** MATERIAL FOR THIS TASK follows **

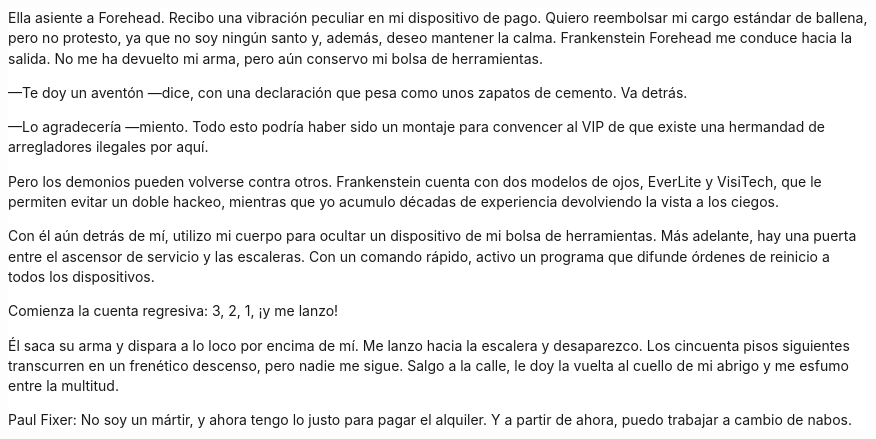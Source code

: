 Ella asiente a Forehead. Recibo una vibración peculiar en mi dispositivo de pago. Quiero reembolsar mi cargo estándar de ballena, pero no protesto, ya que no soy ningún santo y, además, deseo mantener la calma. Frankenstein Forehead me conduce hacia la salida. No me ha devuelto mi arma, pero aún conservo mi bolsa de herramientas.

—Te doy un aventón —dice, con una declaración que pesa como unos zapatos de cemento. Va detrás.

—Lo agradecería —miento. Todo esto podría haber sido un montaje para convencer al VIP de que existe una hermandad de arregladores ilegales por aquí.

Pero los demonios pueden volverse contra otros. Frankenstein cuenta con dos modelos de ojos, EverLite y VisiTech, que le permiten evitar un doble hackeo, mientras que yo acumulo décadas de experiencia devolviendo la vista a los ciegos.

Con él aún detrás de mí, utilizo mi cuerpo para ocultar un dispositivo de mi bolsa de herramientas. Más adelante, hay una puerta entre el ascensor de servicio y las escaleras. Con un comando rápido, activo un programa que difunde órdenes de reinicio a todos los dispositivos.

Comienza la cuenta regresiva: 3, 2, 1, ¡y me lanzo!

Él saca su arma y dispara a lo loco por encima de mí. Me lanzo hacia la escalera y desaparezco. Los cincuenta pisos siguientes transcurren en un frenético descenso, pero nadie me sigue. Salgo a la calle, le doy la vuelta al cuello de mi abrigo y me esfumo entre la multitud.

Paul Fixer: No soy un mártir, y ahora tengo lo justo para pagar el alquiler. Y a partir de ahora, puedo trabajar a cambio de nabos.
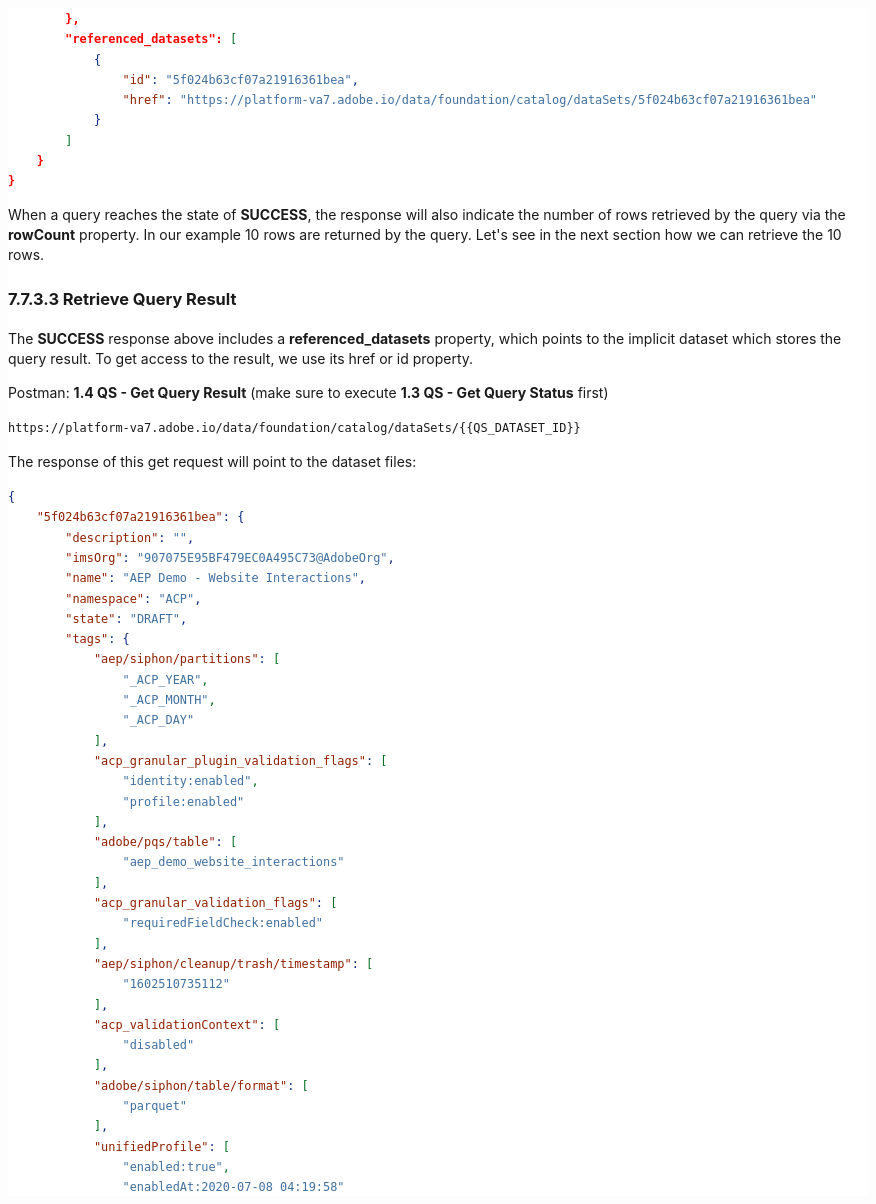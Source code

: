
 ```json
        },
        "referenced_datasets": [
            {
                "id": "5f024b63cf07a21916361bea",
                "href": "https://platform-va7.adobe.io/data/foundation/catalog/dataSets/5f024b63cf07a21916361bea"
            }
        ]
    }
}
```

When a query reaches the state of **SUCCESS**, the response will also indicate the number of rows retrieved by the query via the **rowCount** property. In our example 10 rows are returned by the query. Let's see in the next section how we can retrieve the 10 rows.

### 7.7.3.3 Retrieve Query Result

The **SUCCESS** response above includes a **referenced_datasets** property, which points to the implicit dataset which stores the query result. To get access to the result, we use its href or id property. 

Postman: **1.4 QS - Get Query Result** (make sure to execute **1.3 QS - Get Query Status** first)

```http
https://platform-va7.adobe.io/data/foundation/catalog/dataSets/{{QS_DATASET_ID}}
```

The response of this get request will point to the dataset files:

```json
{
    "5f024b63cf07a21916361bea": {
        "description": "",
        "imsOrg": "907075E95BF479EC0A495C73@AdobeOrg",
        "name": "AEP Demo - Website Interactions",
        "namespace": "ACP",
        "state": "DRAFT",
        "tags": {
            "aep/siphon/partitions": [
                "_ACP_YEAR",
                "_ACP_MONTH",
                "_ACP_DAY"
            ],
            "acp_granular_plugin_validation_flags": [
                "identity:enabled",
                "profile:enabled"
            ],
            "adobe/pqs/table": [
                "aep_demo_website_interactions"
            ],
            "acp_granular_validation_flags": [
                "requiredFieldCheck:enabled"
            ],
            "aep/siphon/cleanup/trash/timestamp": [
                "1602510735112"
            ],
            "acp_validationContext": [
                "disabled"
            ],
            "adobe/siphon/table/format": [
                "parquet"
            ],
            "unifiedProfile": [
                "enabled:true",
                "enabledAt:2020-07-08 04:19:58"
```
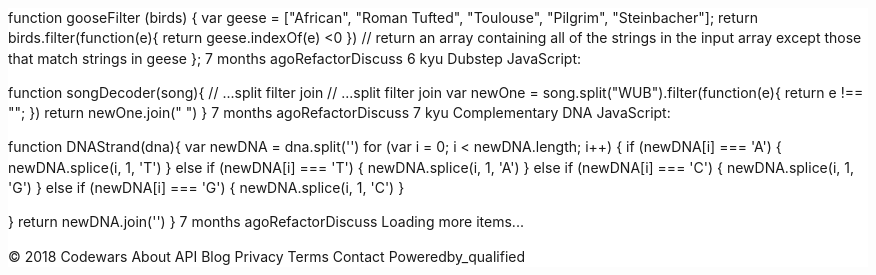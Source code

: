 function gooseFilter (birds) {
  var geese = ["African", "Roman Tufted", "Toulouse", "Pilgrim", "Steinbacher"];
 return birds.filter(function(e){
  return geese.indexOf(e) <0
})
  // return an array containing all of the strings in the input array except those that match strings in geese
};
7 months agoRefactorDiscuss
6 kyu
Dubstep
JavaScript:

function songDecoder(song){
  // ...split filter join
   // ...split filter join
 var newOne = song.split("WUB").filter(function(e){
   return e !== "";
 })
 return newOne.join(" ")
}
7 months agoRefactorDiscuss
7 kyu
Complementary DNA
JavaScript:

function DNAStrand(dna){
  var newDNA = dna.split('')
  for (var i = 0; i < newDNA.length; i++) {
    if (newDNA[i] === 'A') {
      newDNA.splice(i, 1, 'T')
    }
   else if (newDNA[i] === 'T') {
      newDNA.splice(i, 1, 'A')
    }
    else if (newDNA[i] === 'C') {
      newDNA.splice(i, 1, 'G')
    }
    else if (newDNA[i] === 'G') {
      newDNA.splice(i, 1, 'C')
    }
    
  }
  return newDNA.join('')
}
7 months agoRefactorDiscuss
Loading more items...

© 2018 Codewars
About
API
Blog
Privacy
Terms
Contact
Poweredby_qualified
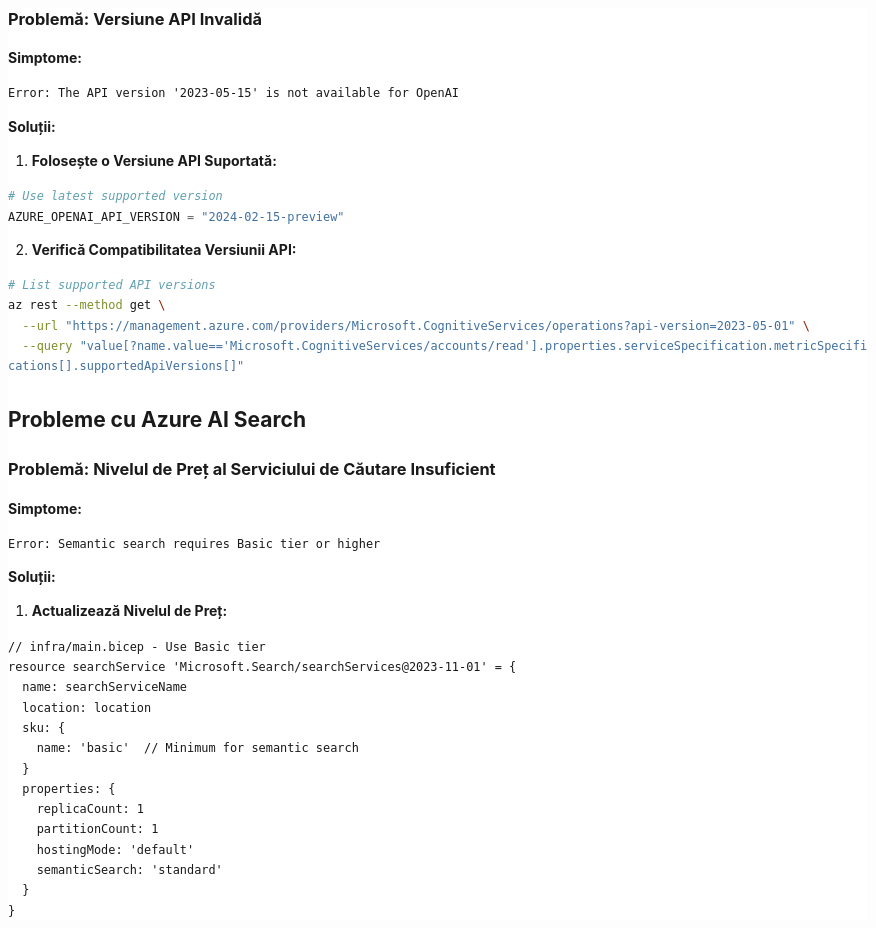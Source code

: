 ### Problemă: Versiune API Invalidă

**Simptome:**
```
Error: The API version '2023-05-15' is not available for OpenAI
```

**Soluții:**

1. **Folosește o Versiune API Suportată:**
```python
# Use latest supported version
AZURE_OPENAI_API_VERSION = "2024-02-15-preview"
```

2. **Verifică Compatibilitatea Versiunii API:**
```bash
# List supported API versions
az rest --method get \
  --url "https://management.azure.com/providers/Microsoft.CognitiveServices/operations?api-version=2023-05-01" \
  --query "value[?name.value=='Microsoft.CognitiveServices/accounts/read'].properties.serviceSpecification.metricSpecifications[].supportedApiVersions[]"
```

## Probleme cu Azure AI Search

### Problemă: Nivelul de Preț al Serviciului de Căutare Insuficient

**Simptome:**
```
Error: Semantic search requires Basic tier or higher
```

**Soluții:**

1. **Actualizează Nivelul de Preț:**
```bicep
// infra/main.bicep - Use Basic tier
resource searchService 'Microsoft.Search/searchServices@2023-11-01' = {
  name: searchServiceName
  location: location
  sku: {
    name: 'basic'  // Minimum for semantic search
  }
  properties: {
    replicaCount: 1
    partitionCount: 1
    hostingMode: 'default'
    semanticSearch: 'standard'
  }
}
```
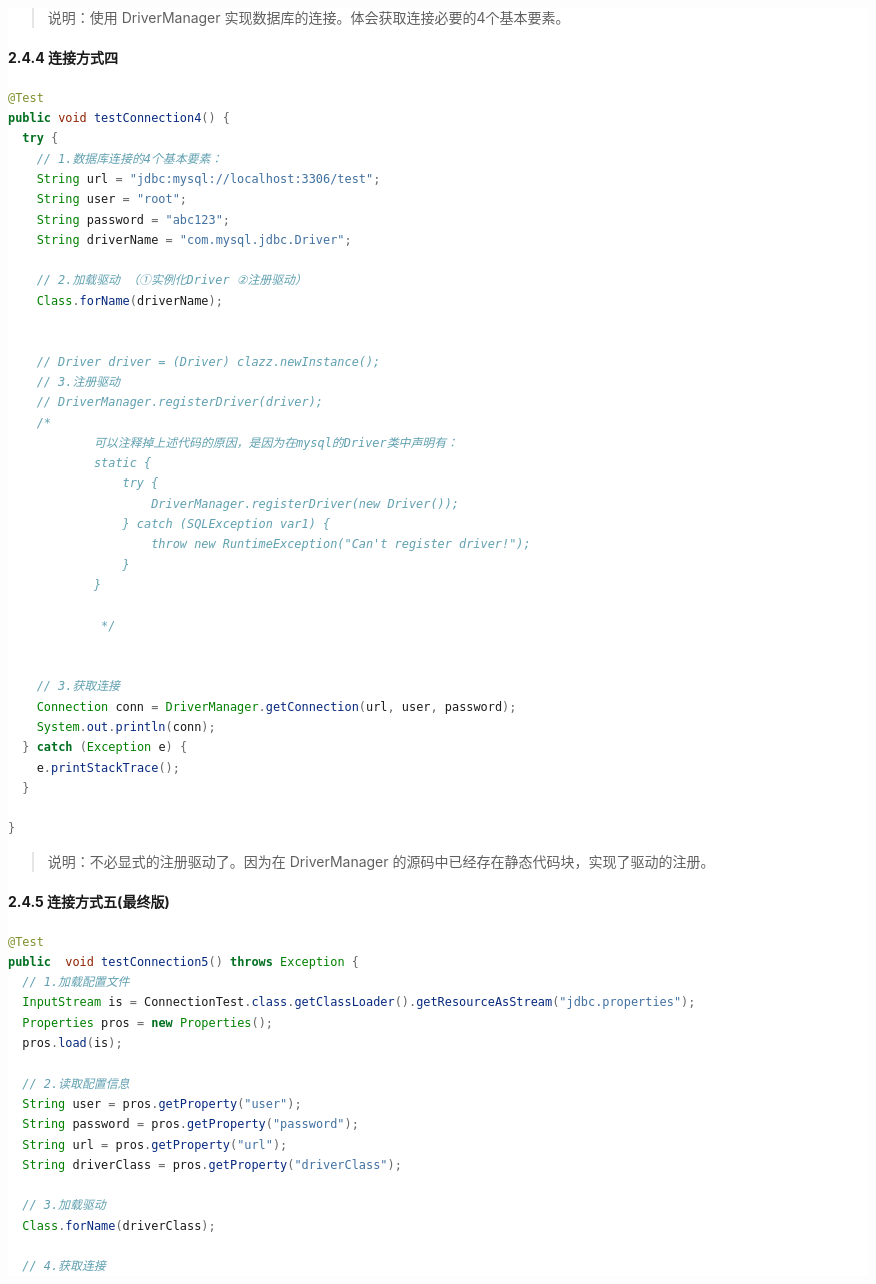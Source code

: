 > 说明：使用 DriverManager 实现数据库的连接。体会获取连接必要的4个基本要素。

#### 2.4.4 连接方式四

```java
@Test
public void testConnection4() {
  try {
    // 1.数据库连接的4个基本要素：
    String url = "jdbc:mysql://localhost:3306/test";
    String user = "root";
    String password = "abc123";
    String driverName = "com.mysql.jdbc.Driver";

    // 2.加载驱动 （①实例化Driver ②注册驱动）
    Class.forName(driverName);


    // Driver driver = (Driver) clazz.newInstance();
    // 3.注册驱动
    // DriverManager.registerDriver(driver);
    /*
            可以注释掉上述代码的原因，是因为在mysql的Driver类中声明有：
            static {
                try {
                    DriverManager.registerDriver(new Driver());
                } catch (SQLException var1) {
                    throw new RuntimeException("Can't register driver!");
                }
            }

             */


    // 3.获取连接
    Connection conn = DriverManager.getConnection(url, user, password);
    System.out.println(conn);
  } catch (Exception e) {
    e.printStackTrace();
  }

}
```

> 说明：不必显式的注册驱动了。因为在 DriverManager 的源码中已经存在静态代码块，实现了驱动的注册。

#### 2.4.5 连接方式五(最终版)

```java
@Test
public  void testConnection5() throws Exception {
  // 1.加载配置文件
  InputStream is = ConnectionTest.class.getClassLoader().getResourceAsStream("jdbc.properties");
  Properties pros = new Properties();
  pros.load(is);

  // 2.读取配置信息
  String user = pros.getProperty("user");
  String password = pros.getProperty("password");
  String url = pros.getProperty("url");
  String driverClass = pros.getProperty("driverClass");

  // 3.加载驱动
  Class.forName(driverClass);

  // 4.获取连接
```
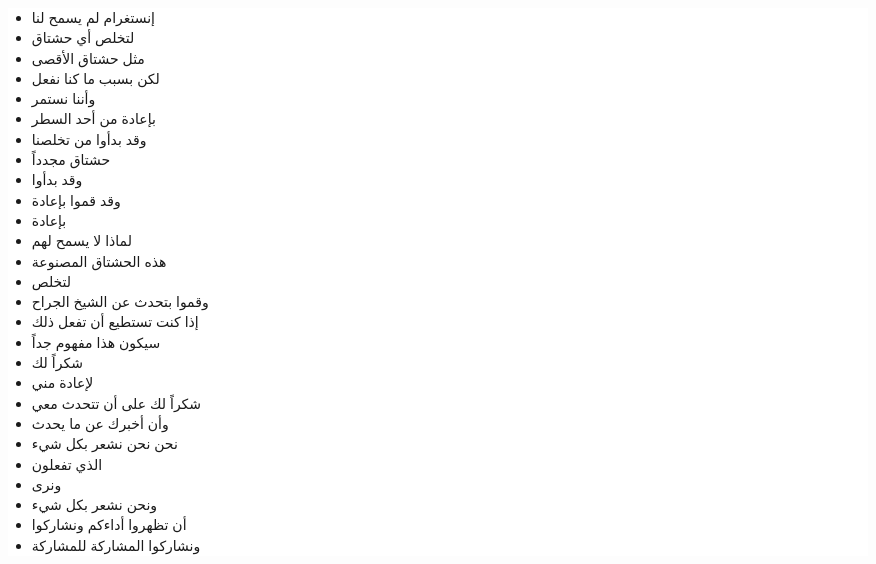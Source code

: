 *  إنستغرام لم يسمح لنا
*  لتخلص أي حشتاق
*  مثل حشتاق الأقصى
*  لكن بسبب ما كنا نفعل
*  وأننا نستمر
*  بإعادة من أحد السطر
*  وقد بدأوا من تخلصنا
*  حشتاق مجدداً
*  وقد بدأوا
*  وقد قموا بإعادة
*  بإعادة
*  لماذا لا يسمح لهم
*  هذه الحشتاق المصنوعة
*  لتخلص
*  وقموا بتحدث عن الشيخ الجراح
*  إذا كنت تستطيع أن تفعل ذلك
*  سيكون هذا مفهوم جداً
*  شكراً لك
*  لإعادة مني
*  شكراً لك على أن تتحدث معي
*  وأن أخبرك عن ما يحدث
*  نحن نحن نشعر بكل شيء
*  الذي تفعلون
*  ونرى
*  ونحن نشعر بكل شيء
*  أن تظهروا أداءكم ونشاركوا
*  ونشاركوا المشاركة للمشاركة
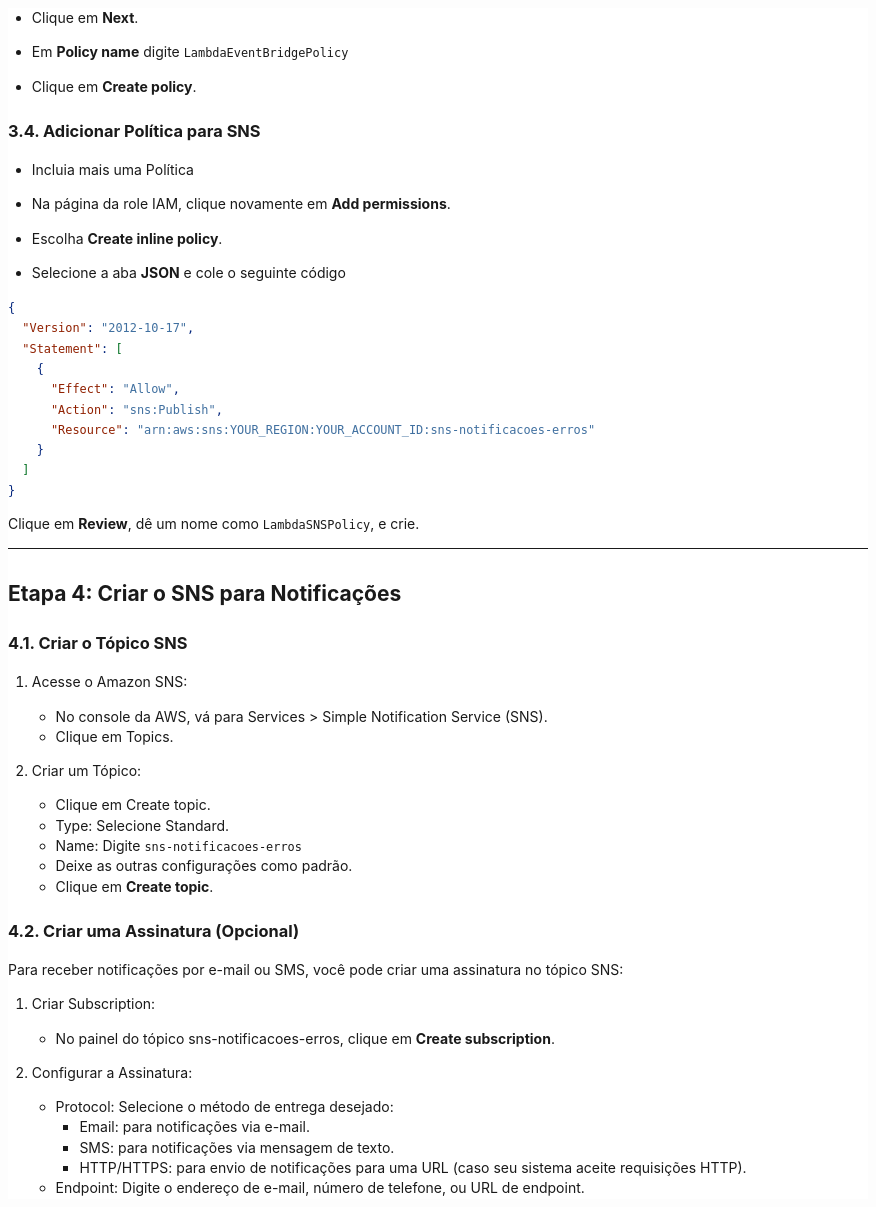    - Clique em **Next**.

   - Em **Policy name** digite `LambdaEventBridgePolicy`

   - Clique em **Create policy**.


### 3.4. Adicionar Política para SNS

   - Incluia mais uma Política
     
   - Na página da role IAM, clique novamente em **Add permissions**.
     
   - Escolha **Create inline policy**.
     
   - Selecione a aba **JSON** e cole o seguinte código

```json
{
  "Version": "2012-10-17",
  "Statement": [
    {
      "Effect": "Allow",
      "Action": "sns:Publish",
      "Resource": "arn:aws:sns:YOUR_REGION:YOUR_ACCOUNT_ID:sns-notificacoes-erros"
    }
  ]
}
```
Clique em **Review**, dê um nome como `LambdaSNSPolicy`, e crie.

---

## **Etapa 4: Criar o SNS para Notificações**

### 4.1. Criar o Tópico SNS


1. Acesse o Amazon SNS:
   - No console da AWS, vá para Services > Simple Notification Service (SNS).
   - Clique em Topics.
     
2. Criar um Tópico:

   - Clique em Create topic.
   - Type: Selecione Standard.
   - Name: Digite `sns-notificacoes-erros`
   - Deixe as outras configurações como padrão.
   - Clique em **Create topic**.

### 4.2. Criar uma Assinatura (Opcional)
Para receber notificações por e-mail ou SMS, você pode criar uma assinatura no tópico SNS:

1. Criar Subscription:
   - No painel do tópico sns-notificacoes-erros, clique em **Create subscription**.

2. Configurar a Assinatura:
   - Protocol: Selecione o método de entrega desejado:
      - Email: para notificações via e-mail.
      - SMS: para notificações via mensagem de texto.
      - HTTP/HTTPS: para envio de notificações para uma URL (caso seu sistema aceite requisições HTTP).
   - Endpoint: Digite o endereço de e-mail, número de telefone, ou URL de endpoint.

** End of MATERIAL FOR THIS TASK **

■ ACTIVITY
The images in the entries above should be left out; please reproduce exactly the lines from the first through the one containing "When a query".

■ REPLY
Source code

: Ella asiente a Forehead. Recibo una vibración peculiar en mi dispositivo de pago. Quiero reembolsar mi cargo estándar de ballena, pero no protesto, ya que no soy ningún santo y, además, deseo mantener la calma. Frankenstein Forehead me conduce hacia la salida. No me ha devuelto mi arma, pero aún conservo mi bolsa de herramientas.

—Te doy un aventón —dice, con una declaración que pesa como unos zapatos de cemento. Va detrás.

—Lo agradecería —miento. Todo esto podría haber sido un montaje para convencer al VIP de que existe una hermandad de arregladores ilegales por aquí.

Pero los demonios pueden volverse contra otros. Frankenstein cuenta con dos modelos de ojos, EverLite y VisiTech, que le permiten evitar un doble hackeo, mientras que yo acumulo décadas de experiencia devolviendo la vista a los ciegos.

Con él aún detrás de mí, utilizo mi cuerpo para ocultar un dispositivo de mi bolsa de herramientas. Más adelante, hay una puerta entre el ascensor de servicio y las escaleras. Con un comando rápido, activo un programa que difunde órdenes de reinicio a todos los dispositivos.

Comienza la cuenta regresiva: 3, 2, 1, ¡y me lanzo!

Él saca su arma y dispara a lo loco por encima de mí. Me lanzo hacia la escalera y desaparezco. Los cincuenta pisos siguientes transcurren en un frenético descenso, pero nadie me sigue. Salgo a la calle, le doy la vuelta al cuello de mi abrigo y me esfumo entre la multitud.

Paul Fixer: No soy un mártir, y ahora tengo lo justo para pagar el alquiler. Y a partir de ahora, puedo trabajar a cambio de nabos.
Source code

:
 ```json
        },
        "referenced_datasets": [
            {
                "id": "5f024b63cf07a21916361bea",
                "href": "https://platform-va7.adobe.io/data/foundation/catalog/dataSets/5f024b63cf07a21916361bea"
            }
        ]
    }
}
```

When a query reaches the state of **SUCCESS**, the response will also indicate the number of rows retrieved by the query via the **rowCount** property. In our example 10 rows are returned by the query. Let's see in the next section how we can retrieve the 10 rows.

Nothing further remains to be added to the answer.